Stop after the line holding "7. [Troubleshooting](#troubleshooting)". Repeat exactly every line before it in the records below, that line too, and leave out the pictures.

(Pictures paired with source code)

◆ ◆ ◆ ◆

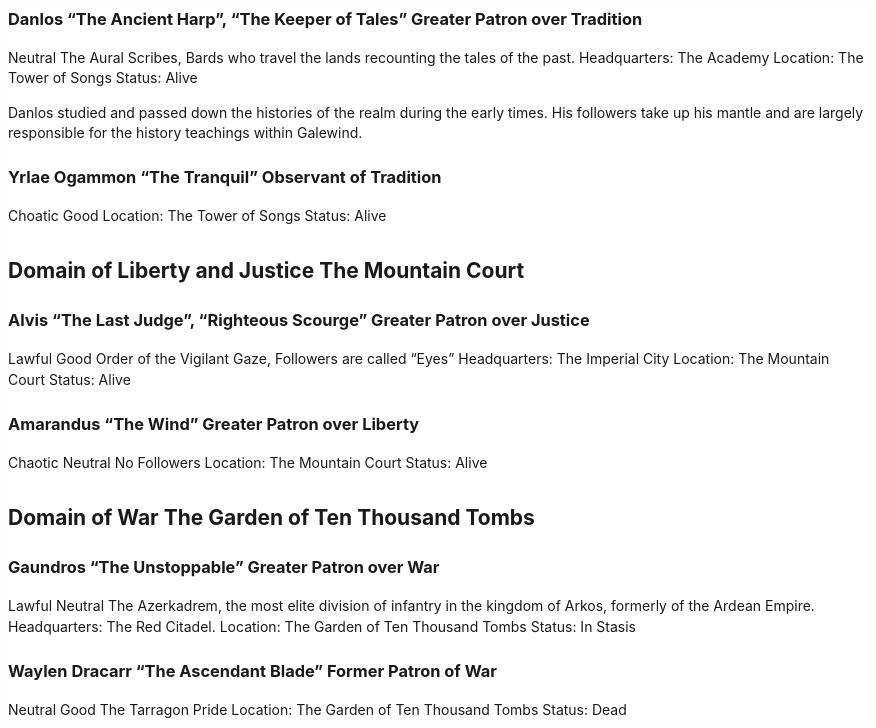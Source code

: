 ### Danlos  “The Ancient Harp”, “The Keeper of Tales” Greater Patron over Tradition
Neutral 
The Aural Scribes, Bards who travel the lands recounting the tales of the past. Headquarters: The Academy
Location: The Tower of Songs
Status: Alive

Danlos studied and passed down the histories of the realm during the early times. His followers take up his mantle and are largely responsible for the history teachings within Galewind.

### Yrlae Ogammon  “The Tranquil” Observant of Tradition
Choatic Good 
Location: The Tower of Songs
Status: Alive


## Domain of Liberty and Justice The Mountain Court

### Alvis  “The Last Judge”, “Righteous Scourge” Greater Patron over Justice
Lawful Good 
Order of the Vigilant Gaze, Followers are called “Eyes” Headquarters: The Imperial City
Location: The Mountain Court
Status: Alive


### Amarandus  “The Wind” Greater Patron over Liberty
Chaotic Neutral
No Followers
Location: The Mountain Court
Status: Alive



## Domain of War The Garden of Ten Thousand Tombs

### Gaundros  “The Unstoppable” Greater Patron over War
Lawful Neutral
The Azerkadrem, the most elite division of infantry in the kingdom of Arkos, formerly of the Ardean Empire. Headquarters: The Red Citadel.
Location: The Garden of Ten Thousand Tombs
Status: In Stasis

### Waylen Dracarr  “The Ascendant Blade” Former Patron of War
Neutral Good
The Tarragon Pride 
Location: The Garden of Ten Thousand Tombs
Status: Dead
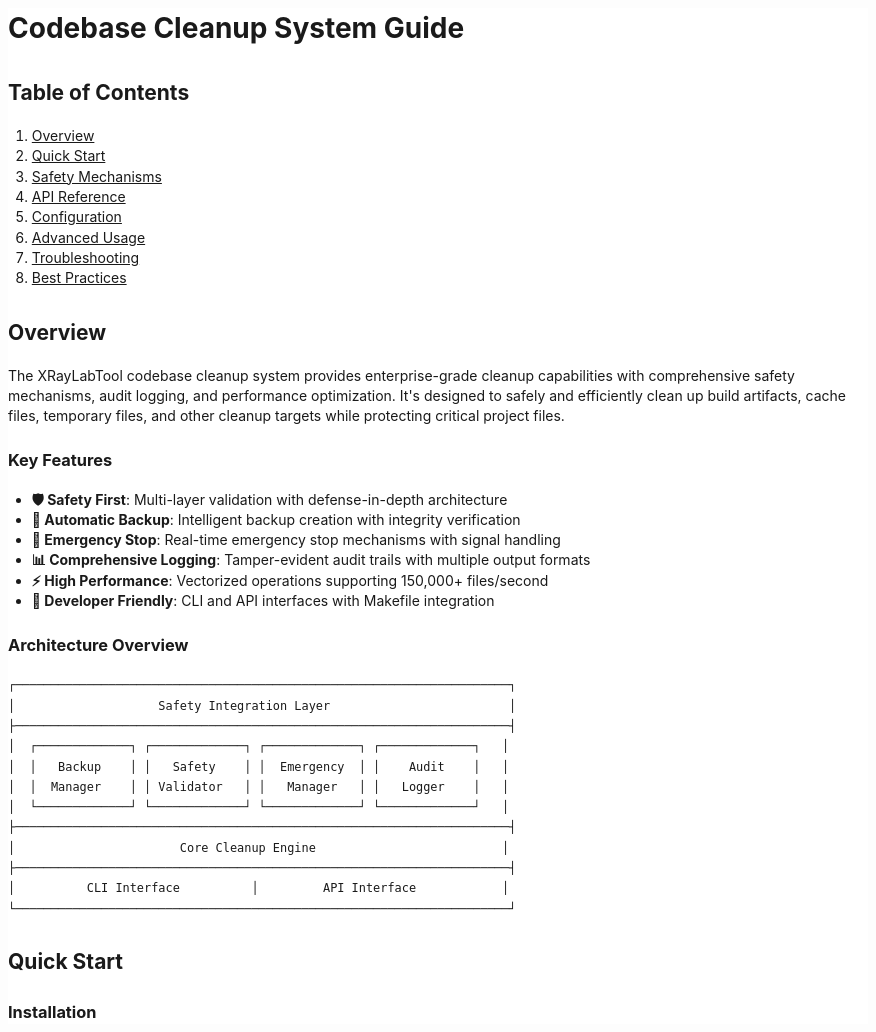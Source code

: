 # Codebase Cleanup System Guide

## Table of Contents

1. [Overview](#overview)
2. [Quick Start](#quick-start)
3. [Safety Mechanisms](#safety-mechanisms)
4. [API Reference](#api-reference)
5. [Configuration](#configuration)
6. [Advanced Usage](#advanced-usage)
7. [Troubleshooting](#troubleshooting)
8. [Best Practices](#best-practices)

## Overview

The XRayLabTool codebase cleanup system provides enterprise-grade cleanup capabilities with comprehensive safety mechanisms, audit logging, and performance optimization. It's designed to safely and efficiently clean up build artifacts, cache files, temporary files, and other cleanup targets while protecting critical project files.

### Key Features

- **🛡️ Safety First**: Multi-layer validation with defense-in-depth architecture
- **💾 Automatic Backup**: Intelligent backup creation with integrity verification
- **🚨 Emergency Stop**: Real-time emergency stop mechanisms with signal handling
- **📊 Comprehensive Logging**: Tamper-evident audit trails with multiple output formats
- **⚡ High Performance**: Vectorized operations supporting 150,000+ files/second
- **🔧 Developer Friendly**: CLI and API interfaces with Makefile integration

### Architecture Overview

```
┌─────────────────────────────────────────────────────────────────────┐
│                    Safety Integration Layer                         │
├─────────────────────────────────────────────────────────────────────┤
│  ┌─────────────┐ ┌─────────────┐ ┌─────────────┐ ┌─────────────┐   │
│  │   Backup    │ │   Safety    │ │  Emergency  │ │    Audit    │   │
│  │  Manager    │ │ Validator   │ │   Manager   │ │   Logger    │   │
│  └─────────────┘ └─────────────┘ └─────────────┘ └─────────────┘   │
├─────────────────────────────────────────────────────────────────────┤
│                       Core Cleanup Engine                          │
├─────────────────────────────────────────────────────────────────────┤
│          CLI Interface          │         API Interface            │
└─────────────────────────────────────────────────────────────────────┘
```

## Quick Start

### Installation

◆ ◆ ◆ ◆

## Your solution
Source code

: ### Danlos  “The Ancient Harp”, “The Keeper of Tales” Greater Patron over Tradition
Neutral 
The Aural Scribes, Bards who travel the lands recounting the tales of the past. Headquarters: The Academy
Location: The Tower of Songs
Status: Alive

Danlos studied and passed down the histories of the realm during the early times. His followers take up his mantle and are largely responsible for the history teachings within Galewind.

### Yrlae Ogammon  “The Tranquil” Observant of Tradition
Choatic Good 
Location: The Tower of Songs
Status: Alive


## Domain of Liberty and Justice The Mountain Court

### Alvis  “The Last Judge”, “Righteous Scourge” Greater Patron over Justice
Lawful Good 
Order of the Vigilant Gaze, Followers are called “Eyes” Headquarters: The Imperial City
Location: The Mountain Court
Status: Alive


### Amarandus  “The Wind” Greater Patron over Liberty
Chaotic Neutral
No Followers
Location: The Mountain Court
Status: Alive



## Domain of War The Garden of Ten Thousand Tombs

### Gaundros  “The Unstoppable” Greater Patron over War
Lawful Neutral
The Azerkadrem, the most elite division of infantry in the kingdom of Arkos, formerly of the Ardean Empire. Headquarters: The Red Citadel.
Location: The Garden of Ten Thousand Tombs
Status: In Stasis

### Waylen Dracarr  “The Ascendant Blade” Former Patron of War
Neutral Good
The Tarragon Pride 
Location: The Garden of Ten Thousand Tombs
Status: Dead
Source code

: # Codebase Cleanup System Guide

## Table of Contents

1. [Overview](#overview)
2. [Quick Start](#quick-start)
3. [Safety Mechanisms](#safety-mechanisms)
4. [API Reference](#api-reference)
5. [Configuration](#configuration)
6. [Advanced Usage](#advanced-usage)
7. [Troubleshooting](#troubleshooting)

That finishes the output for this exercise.